**Working data**
########################################

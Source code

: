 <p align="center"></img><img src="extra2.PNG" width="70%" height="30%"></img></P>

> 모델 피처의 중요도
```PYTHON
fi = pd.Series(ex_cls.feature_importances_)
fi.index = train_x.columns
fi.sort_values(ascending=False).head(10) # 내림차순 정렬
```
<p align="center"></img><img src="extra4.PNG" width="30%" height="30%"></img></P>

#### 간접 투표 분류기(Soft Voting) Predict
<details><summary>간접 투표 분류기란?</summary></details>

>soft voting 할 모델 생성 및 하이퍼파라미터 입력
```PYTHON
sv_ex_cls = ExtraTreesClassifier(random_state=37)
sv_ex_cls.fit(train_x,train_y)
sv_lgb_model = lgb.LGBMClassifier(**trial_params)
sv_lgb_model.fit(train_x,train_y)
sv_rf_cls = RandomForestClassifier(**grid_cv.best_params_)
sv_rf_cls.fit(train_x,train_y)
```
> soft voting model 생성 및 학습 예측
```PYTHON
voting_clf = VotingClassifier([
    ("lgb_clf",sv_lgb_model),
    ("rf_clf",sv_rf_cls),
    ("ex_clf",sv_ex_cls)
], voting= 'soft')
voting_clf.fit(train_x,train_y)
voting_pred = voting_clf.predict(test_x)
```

########################################

**Problem to solve**
Scan the data above and copy every line with "width" in it.

**Exercise solution**
: <p align="center"></img><img src="extra2.PNG" width="70%" height="30%"></img></P>
<p align="center"></img><img src="extra4.PNG" width="30%" height="30%"></img></P>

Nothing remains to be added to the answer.